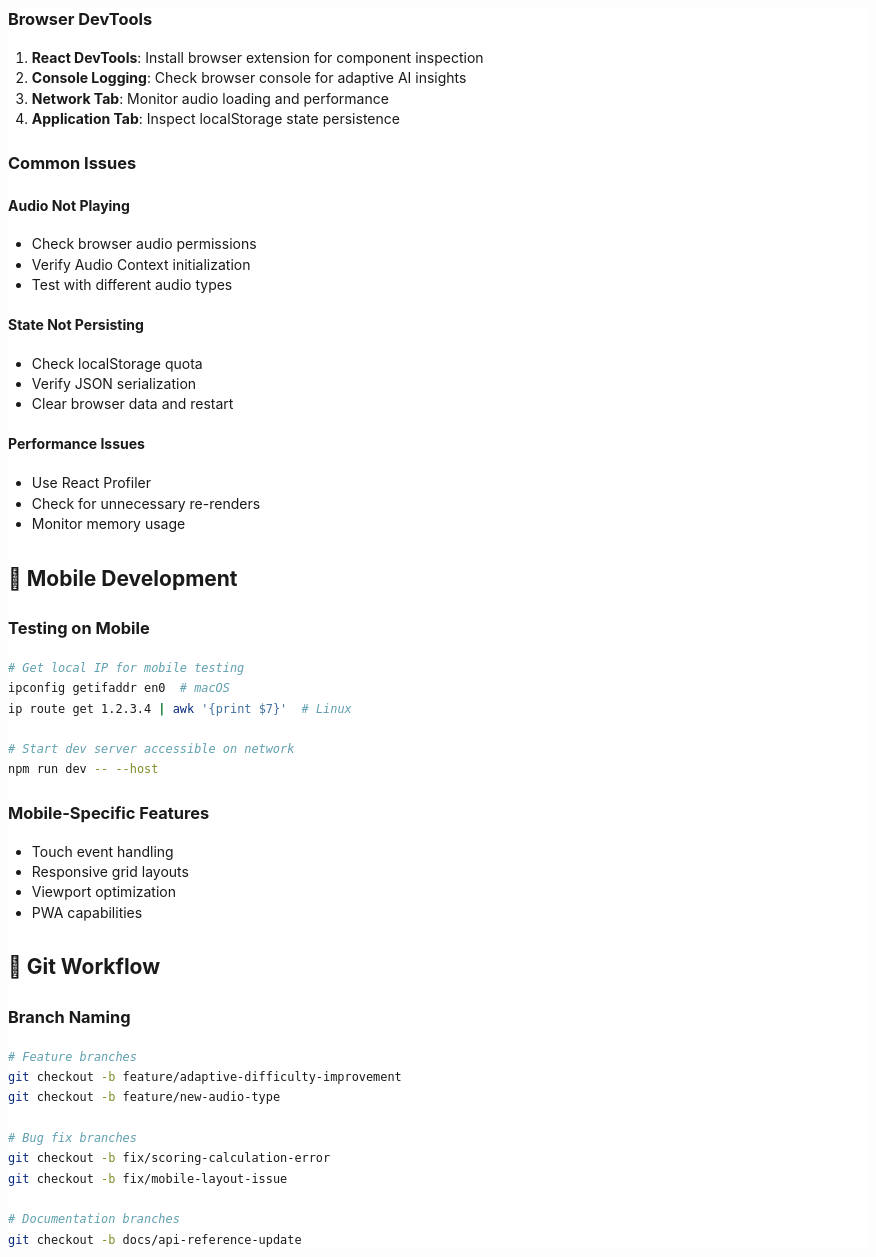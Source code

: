 ### Browser DevTools

1. **React DevTools**: Install browser extension for component inspection
2. **Console Logging**: Check browser console for adaptive AI insights
3. **Network Tab**: Monitor audio loading and performance
4. **Application Tab**: Inspect localStorage state persistence

### Common Issues

#### Audio Not Playing
- Check browser audio permissions
- Verify Audio Context initialization
- Test with different audio types

#### State Not Persisting
- Check localStorage quota
- Verify JSON serialization
- Clear browser data and restart

#### Performance Issues
- Use React Profiler
- Check for unnecessary re-renders
- Monitor memory usage

## 📱 Mobile Development

### Testing on Mobile

```bash
# Get local IP for mobile testing
ipconfig getifaddr en0  # macOS
ip route get 1.2.3.4 | awk '{print $7}'  # Linux

# Start dev server accessible on network
npm run dev -- --host
```

### Mobile-Specific Features

- Touch event handling
- Responsive grid layouts
- Viewport optimization
- PWA capabilities

## 🔄 Git Workflow

### Branch Naming

```bash
# Feature branches
git checkout -b feature/adaptive-difficulty-improvement
git checkout -b feature/new-audio-type

# Bug fix branches
git checkout -b fix/scoring-calculation-error
git checkout -b fix/mobile-layout-issue

# Documentation branches
git checkout -b docs/api-reference-update
```
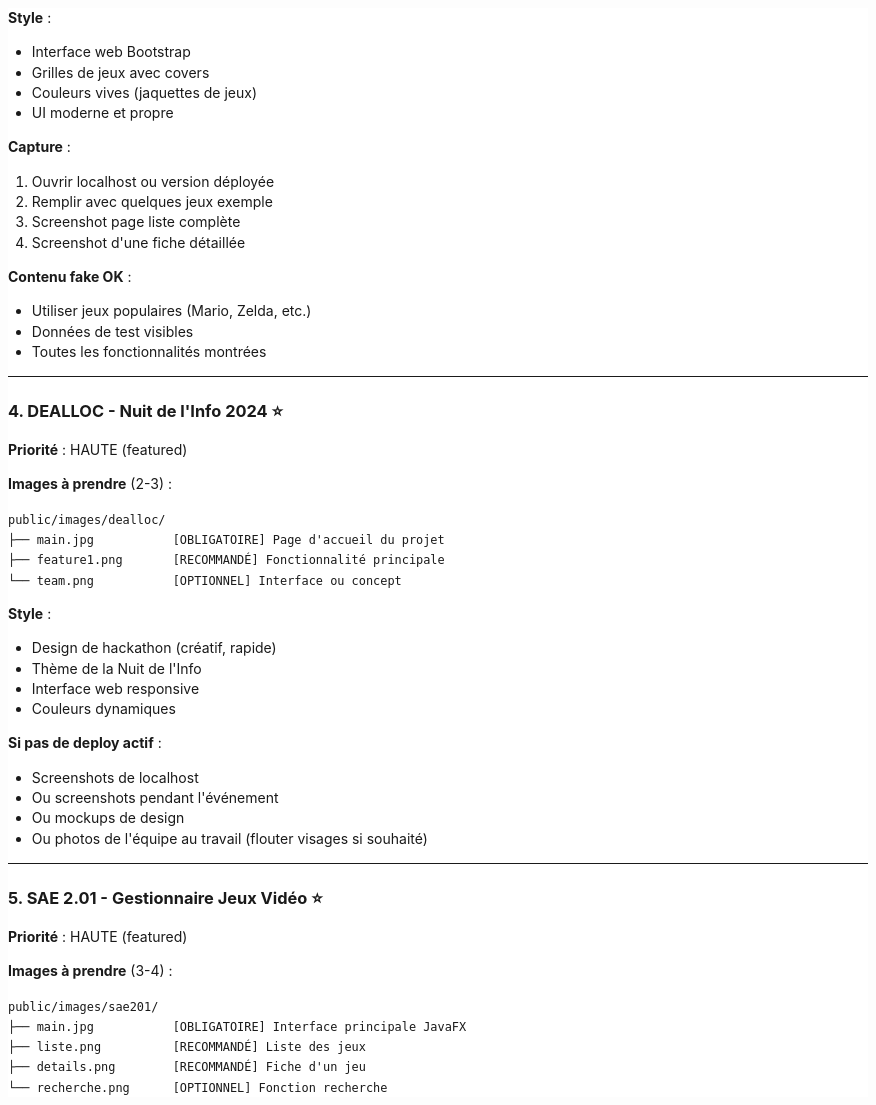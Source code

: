 **Style** :
- Interface web Bootstrap
- Grilles de jeux avec covers
- Couleurs vives (jaquettes de jeux)
- UI moderne et propre

**Capture** :
1. Ouvrir localhost ou version déployée
2. Remplir avec quelques jeux exemple
3. Screenshot page liste complète
4. Screenshot d'une fiche détaillée

**Contenu fake OK** :
- Utiliser jeux populaires (Mario, Zelda, etc.)
- Données de test visibles
- Toutes les fonctionnalités montrées

---

### 4. DEALLOC - Nuit de l'Info 2024 ⭐

**Priorité** : HAUTE (featured)

**Images à prendre** (2-3) :
```
public/images/dealloc/
├── main.jpg           [OBLIGATOIRE] Page d'accueil du projet
├── feature1.png       [RECOMMANDÉ] Fonctionnalité principale
└── team.png           [OPTIONNEL] Interface ou concept
```

**Style** :
- Design de hackathon (créatif, rapide)
- Thème de la Nuit de l'Info
- Interface web responsive
- Couleurs dynamiques

**Si pas de deploy actif** :
- Screenshots de localhost
- Ou screenshots pendant l'événement
- Ou mockups de design
- Ou photos de l'équipe au travail (flouter visages si souhaité)

---

### 5. SAE 2.01 - Gestionnaire Jeux Vidéo ⭐

**Priorité** : HAUTE (featured)

**Images à prendre** (3-4) :
```
public/images/sae201/
├── main.jpg           [OBLIGATOIRE] Interface principale JavaFX
├── liste.png          [RECOMMANDÉ] Liste des jeux
├── details.png        [RECOMMANDÉ] Fiche d'un jeu
└── recherche.png      [OPTIONNEL] Fonction recherche
```
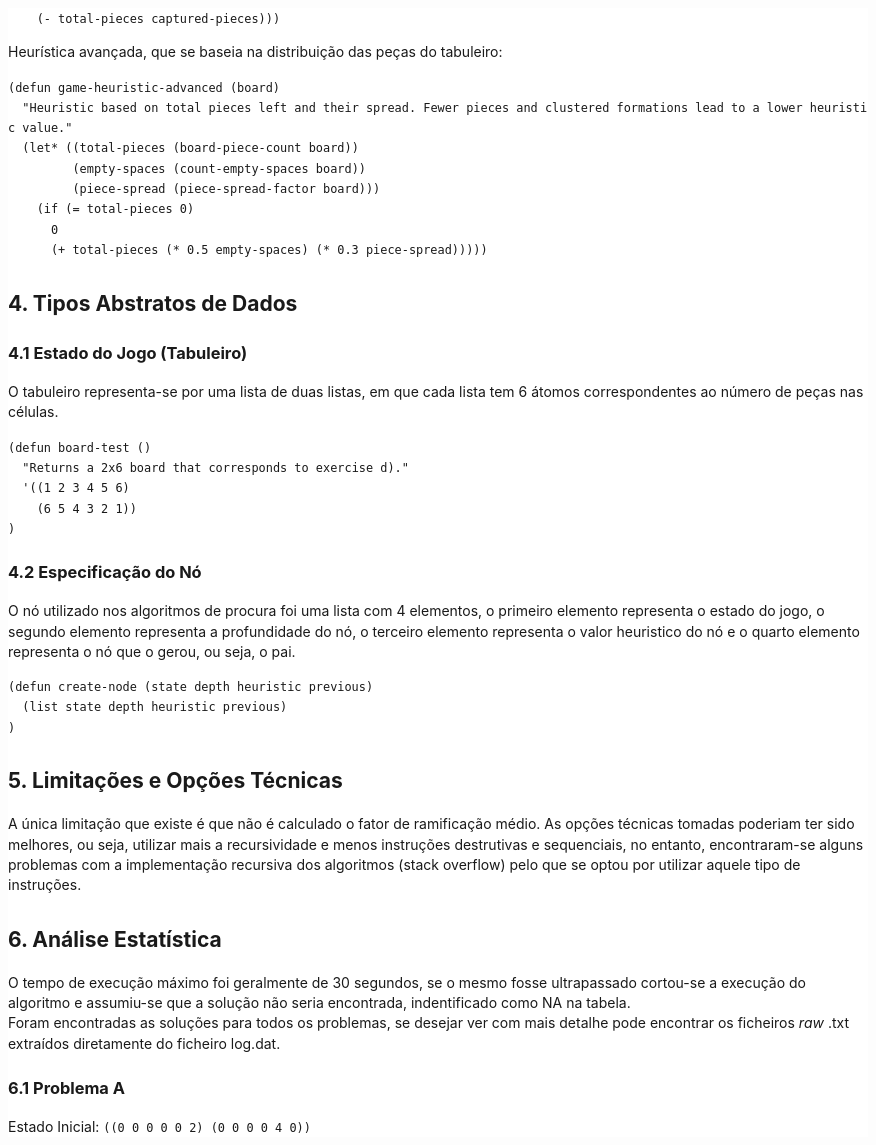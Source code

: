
 ```
    (- total-pieces captured-pieces)))
```
Heurística avançada, que se baseia na distribuição das peças do tabuleiro:  
```
(defun game-heuristic-advanced (board)
  "Heuristic based on total pieces left and their spread. Fewer pieces and clustered formations lead to a lower heuristic value."
  (let* ((total-pieces (board-piece-count board))
         (empty-spaces (count-empty-spaces board))
         (piece-spread (piece-spread-factor board)))
    (if (= total-pieces 0)
      0
      (+ total-pieces (* 0.5 empty-spaces) (* 0.3 piece-spread)))))
```
## 4. Tipos Abstratos de Dados
### 4.1 Estado do Jogo (Tabuleiro)
O tabuleiro representa-se por uma lista de duas listas, em que cada lista tem 6 átomos correspondentes ao número de peças nas células.  
```
(defun board-test ()
  "Returns a 2x6 board that corresponds to exercise d)."
  '((1 2 3 4 5 6)
    (6 5 4 3 2 1))
)
```
### 4.2 Especificação do Nó
O nó utilizado nos algoritmos de procura foi uma lista com 4 elementos, o primeiro elemento representa o estado do jogo, o segundo elemento representa a profundidade do nó, o terceiro elemento representa o valor heuristico do nó e o quarto elemento representa o nó que o gerou, ou seja, o pai.
```
(defun create-node (state depth heuristic previous)
  (list state depth heuristic previous)
)
```
## 5. Limitações e Opções Técnicas
A única limitação que existe é que não é calculado o fator de ramificação médio. As opções técnicas tomadas poderiam ter sido melhores, ou seja, utilizar mais a recursividade e menos instruções destrutivas e sequenciais, no entanto, encontraram-se alguns problemas com a implementação recursiva dos algoritmos (stack overflow) pelo que se optou por utilizar aquele tipo de instruções.  

## 6. Análise Estatística
O tempo de execução máximo foi geralmente de 30 segundos, se o mesmo fosse ultrapassado cortou-se a execução do algoritmo e assumiu-se que a solução não seria encontrada, indentificado como NA na tabela.  
Foram encontradas as soluções para todos os problemas, se desejar ver com mais detalhe pode encontrar os ficheiros *raw* .txt extraídos diretamente do ficheiro log.dat.  
### 6.1 Problema A
Estado Inicial: ```((0 0 0 0 0 2) (0 0 0 0 4 0))```
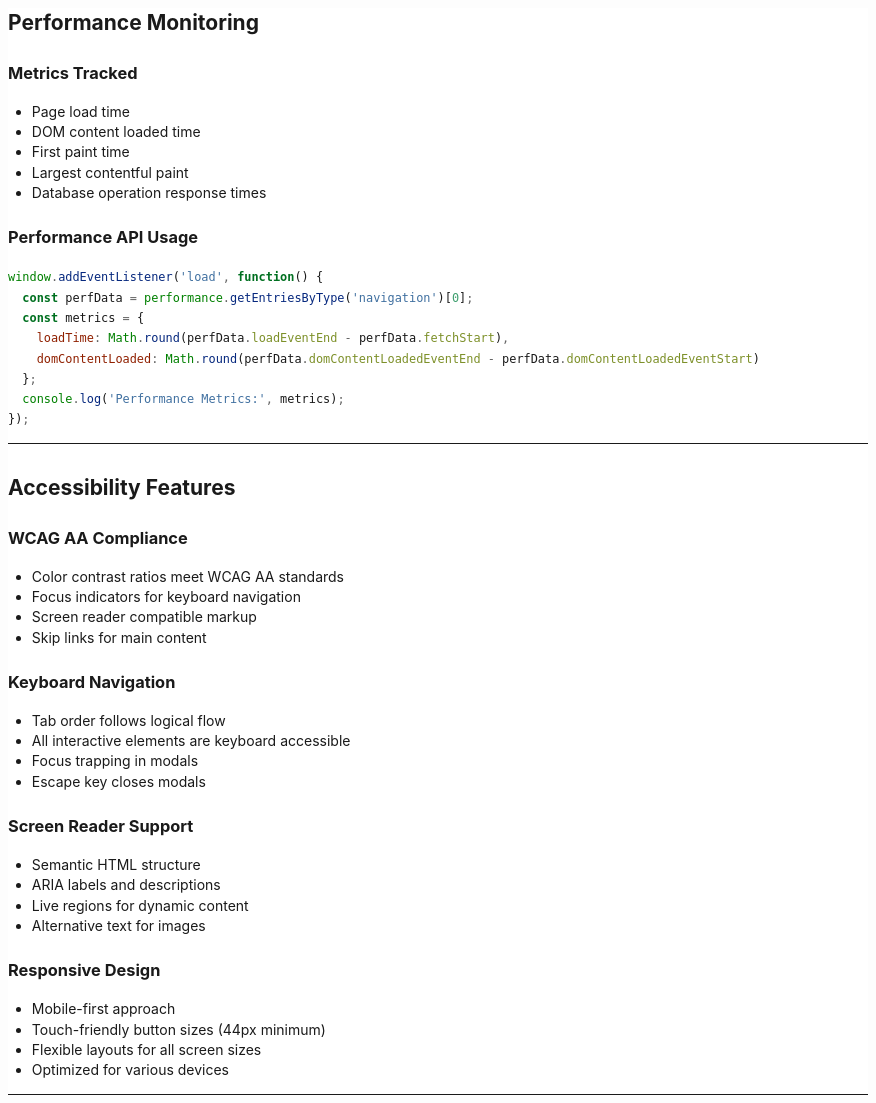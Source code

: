 
## Performance Monitoring

### Metrics Tracked
- Page load time
- DOM content loaded time
- First paint time
- Largest contentful paint
- Database operation response times

### Performance API Usage
```javascript
window.addEventListener('load', function() {
  const perfData = performance.getEntriesByType('navigation')[0];
  const metrics = {
    loadTime: Math.round(perfData.loadEventEnd - perfData.fetchStart),
    domContentLoaded: Math.round(perfData.domContentLoadedEventEnd - perfData.domContentLoadedEventStart)
  };
  console.log('Performance Metrics:', metrics);
});
```

---

## Accessibility Features

### WCAG AA Compliance
- Color contrast ratios meet WCAG AA standards
- Focus indicators for keyboard navigation
- Screen reader compatible markup
- Skip links for main content

### Keyboard Navigation
- Tab order follows logical flow
- All interactive elements are keyboard accessible
- Focus trapping in modals
- Escape key closes modals

### Screen Reader Support
- Semantic HTML structure
- ARIA labels and descriptions
- Live regions for dynamic content
- Alternative text for images

### Responsive Design
- Mobile-first approach
- Touch-friendly button sizes (44px minimum)
- Flexible layouts for all screen sizes
- Optimized for various devices

---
---------------
> **TASK BRIEF**
Across all the material above, work out how many lines hold the word "spread", and answer with that number only.

> **ANSWER BOX**
3